Additionally, a slew of bills to either repeal or reduce the RFS have been introduced, and the House Energy and Commerce Committee is working on a legislative compromise that would likely reduce the overall biofuels provision.

According to a source in attendance at the July 25 meeting, Cantor said he was aware of RFS reform discussions hosted by House Energy and Commerce Committee Chairman Fred Upton (R-Mich.) and would support what Upton decided. According to the source, Cantor said he supported full RFS repeal, but reiterated he would defer to what his colleagues in the energy committee decided.

Meanwhile, the Treasury Department has moved up the estimated arrival of the debt ceiling, or when the U.S. reaches its $16.7 trillion borrowing limit, to mid-October, adding pressure to lawmakers and the administration working towards a solution. “The debt ceiling is a pretty controversial issue by itself. It then becomes a loaded proposition” with the attached RFS reform bill, the source in attendance at the July meeting noted.

During its August recess this month, a handful of House Energy and Commerce Committee members have been working on possible RFS compromise options. Once Congress returns early next month, those lawmakers will “put together a policy framework of options” to fellow energy committee members,” a source familiar with the issue told OPIS. The options will likely run the gambit from full repeal to compromise reductions, the source said. “It’s clear they’ve got to do something,” the source added.

“The Energy and Commerce Committee has clearly crossed the Rubicon on the need to legislate on the RFS,” the source familiar with the issue continued. “The problems are self-evident and the consequences of doing nothing pose political, as well as economic, dangers in an election year (2014). For that reason, the White House (OMB, in particular) and EPA are fairly unified in their desire to move purposefully on the blend wall,” the source continued. “We have the potential here for bipartisan, compromise legislation developed the old-fashioned way — rational policy discussions and the constructive engagement by all stakeholders toward a solution. Who would have thought that was possible these days in Washington?” the source added.

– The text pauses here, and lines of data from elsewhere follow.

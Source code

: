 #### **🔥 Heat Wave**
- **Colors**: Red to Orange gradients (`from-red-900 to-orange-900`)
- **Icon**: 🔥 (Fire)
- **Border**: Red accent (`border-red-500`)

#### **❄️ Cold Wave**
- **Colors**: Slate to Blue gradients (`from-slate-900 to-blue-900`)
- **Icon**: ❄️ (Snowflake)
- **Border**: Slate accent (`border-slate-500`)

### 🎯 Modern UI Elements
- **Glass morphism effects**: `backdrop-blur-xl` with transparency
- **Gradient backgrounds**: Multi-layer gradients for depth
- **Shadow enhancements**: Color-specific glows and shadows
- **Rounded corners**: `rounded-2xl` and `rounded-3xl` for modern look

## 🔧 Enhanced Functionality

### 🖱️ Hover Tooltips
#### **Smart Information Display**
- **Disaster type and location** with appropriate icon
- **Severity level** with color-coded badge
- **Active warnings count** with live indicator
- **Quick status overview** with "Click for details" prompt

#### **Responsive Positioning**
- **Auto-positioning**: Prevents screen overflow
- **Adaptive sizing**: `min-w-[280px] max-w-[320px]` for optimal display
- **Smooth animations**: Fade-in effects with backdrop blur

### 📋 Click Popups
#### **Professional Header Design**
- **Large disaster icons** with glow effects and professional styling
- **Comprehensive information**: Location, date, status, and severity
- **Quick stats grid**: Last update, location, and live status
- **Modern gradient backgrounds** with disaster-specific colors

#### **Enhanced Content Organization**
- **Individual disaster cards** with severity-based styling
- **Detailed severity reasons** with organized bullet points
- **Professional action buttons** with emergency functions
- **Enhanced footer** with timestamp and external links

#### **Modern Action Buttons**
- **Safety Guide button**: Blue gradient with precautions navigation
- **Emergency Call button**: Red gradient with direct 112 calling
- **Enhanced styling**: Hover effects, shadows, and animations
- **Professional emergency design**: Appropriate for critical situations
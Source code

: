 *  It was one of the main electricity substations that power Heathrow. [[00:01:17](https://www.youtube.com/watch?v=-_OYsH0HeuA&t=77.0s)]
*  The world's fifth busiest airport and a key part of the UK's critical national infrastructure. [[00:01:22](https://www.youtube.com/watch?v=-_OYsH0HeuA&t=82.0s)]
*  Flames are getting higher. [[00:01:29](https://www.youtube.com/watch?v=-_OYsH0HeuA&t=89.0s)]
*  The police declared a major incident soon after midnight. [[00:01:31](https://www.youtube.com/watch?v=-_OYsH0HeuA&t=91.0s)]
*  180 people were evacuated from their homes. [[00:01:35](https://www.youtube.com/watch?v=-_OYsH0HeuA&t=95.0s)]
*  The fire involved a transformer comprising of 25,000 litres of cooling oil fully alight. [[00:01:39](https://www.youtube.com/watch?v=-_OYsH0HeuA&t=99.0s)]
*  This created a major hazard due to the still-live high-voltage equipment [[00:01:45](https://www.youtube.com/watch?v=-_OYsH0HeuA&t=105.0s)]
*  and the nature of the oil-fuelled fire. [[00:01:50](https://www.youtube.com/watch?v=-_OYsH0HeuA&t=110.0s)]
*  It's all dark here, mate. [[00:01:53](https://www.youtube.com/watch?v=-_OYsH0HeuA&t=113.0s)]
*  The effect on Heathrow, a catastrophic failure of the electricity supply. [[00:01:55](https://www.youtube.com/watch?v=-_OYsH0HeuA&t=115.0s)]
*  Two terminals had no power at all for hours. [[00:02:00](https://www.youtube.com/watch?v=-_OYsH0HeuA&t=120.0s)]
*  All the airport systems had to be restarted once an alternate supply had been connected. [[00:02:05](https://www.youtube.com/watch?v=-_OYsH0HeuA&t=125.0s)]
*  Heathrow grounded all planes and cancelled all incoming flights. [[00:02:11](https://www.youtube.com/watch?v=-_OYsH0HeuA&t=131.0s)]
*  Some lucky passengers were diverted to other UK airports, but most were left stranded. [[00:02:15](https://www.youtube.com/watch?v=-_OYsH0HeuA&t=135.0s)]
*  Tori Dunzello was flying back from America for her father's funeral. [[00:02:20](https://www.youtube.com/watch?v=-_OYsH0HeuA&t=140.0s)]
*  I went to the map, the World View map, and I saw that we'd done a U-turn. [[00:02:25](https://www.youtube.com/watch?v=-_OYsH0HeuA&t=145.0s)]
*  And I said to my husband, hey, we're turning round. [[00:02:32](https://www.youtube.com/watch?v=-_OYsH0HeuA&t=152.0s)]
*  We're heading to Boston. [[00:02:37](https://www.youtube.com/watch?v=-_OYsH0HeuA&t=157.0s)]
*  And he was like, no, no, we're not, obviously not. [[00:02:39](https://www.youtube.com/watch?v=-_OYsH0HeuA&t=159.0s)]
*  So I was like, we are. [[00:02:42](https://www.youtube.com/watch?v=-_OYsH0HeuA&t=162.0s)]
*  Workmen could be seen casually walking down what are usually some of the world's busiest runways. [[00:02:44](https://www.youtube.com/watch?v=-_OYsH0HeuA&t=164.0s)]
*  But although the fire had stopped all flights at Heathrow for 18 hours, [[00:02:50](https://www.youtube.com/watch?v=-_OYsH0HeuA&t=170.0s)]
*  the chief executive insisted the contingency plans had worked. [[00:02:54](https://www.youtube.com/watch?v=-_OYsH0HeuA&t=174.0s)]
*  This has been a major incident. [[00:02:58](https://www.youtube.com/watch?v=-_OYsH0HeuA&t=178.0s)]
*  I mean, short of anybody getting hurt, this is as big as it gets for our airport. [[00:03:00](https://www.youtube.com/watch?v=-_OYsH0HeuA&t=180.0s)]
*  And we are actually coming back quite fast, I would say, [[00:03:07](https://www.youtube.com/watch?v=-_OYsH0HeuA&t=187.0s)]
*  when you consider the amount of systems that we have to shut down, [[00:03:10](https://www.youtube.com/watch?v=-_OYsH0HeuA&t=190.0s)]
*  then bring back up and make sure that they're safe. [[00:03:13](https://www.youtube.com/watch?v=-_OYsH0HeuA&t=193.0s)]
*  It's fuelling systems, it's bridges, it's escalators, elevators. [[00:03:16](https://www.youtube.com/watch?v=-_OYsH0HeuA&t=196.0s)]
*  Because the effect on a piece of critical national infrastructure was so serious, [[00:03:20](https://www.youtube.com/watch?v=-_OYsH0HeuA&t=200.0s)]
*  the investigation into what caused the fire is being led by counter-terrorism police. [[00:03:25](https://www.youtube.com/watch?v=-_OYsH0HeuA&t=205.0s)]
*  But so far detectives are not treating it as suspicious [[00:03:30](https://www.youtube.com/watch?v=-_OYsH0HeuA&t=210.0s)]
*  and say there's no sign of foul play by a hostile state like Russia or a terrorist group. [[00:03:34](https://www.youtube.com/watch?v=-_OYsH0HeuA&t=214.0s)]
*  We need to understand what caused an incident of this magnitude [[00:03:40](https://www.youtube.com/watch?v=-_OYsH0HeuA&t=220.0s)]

For its part, the White House has publicly said it supports the RFS. Speaking in July at a policy briefing hosted by The Hill, Heather Zichal, President Obama’s top energy and climate advisor, said that “[t]he backbone of the [climate] policy is the RFS” and that “calls to repeal the RFS are nothing but shortsighted.” However, she didn’t mention how the administration feels about efforts to reduce or alter the biofuels provision, which will likely be more legislatively successful than a full outright repeal.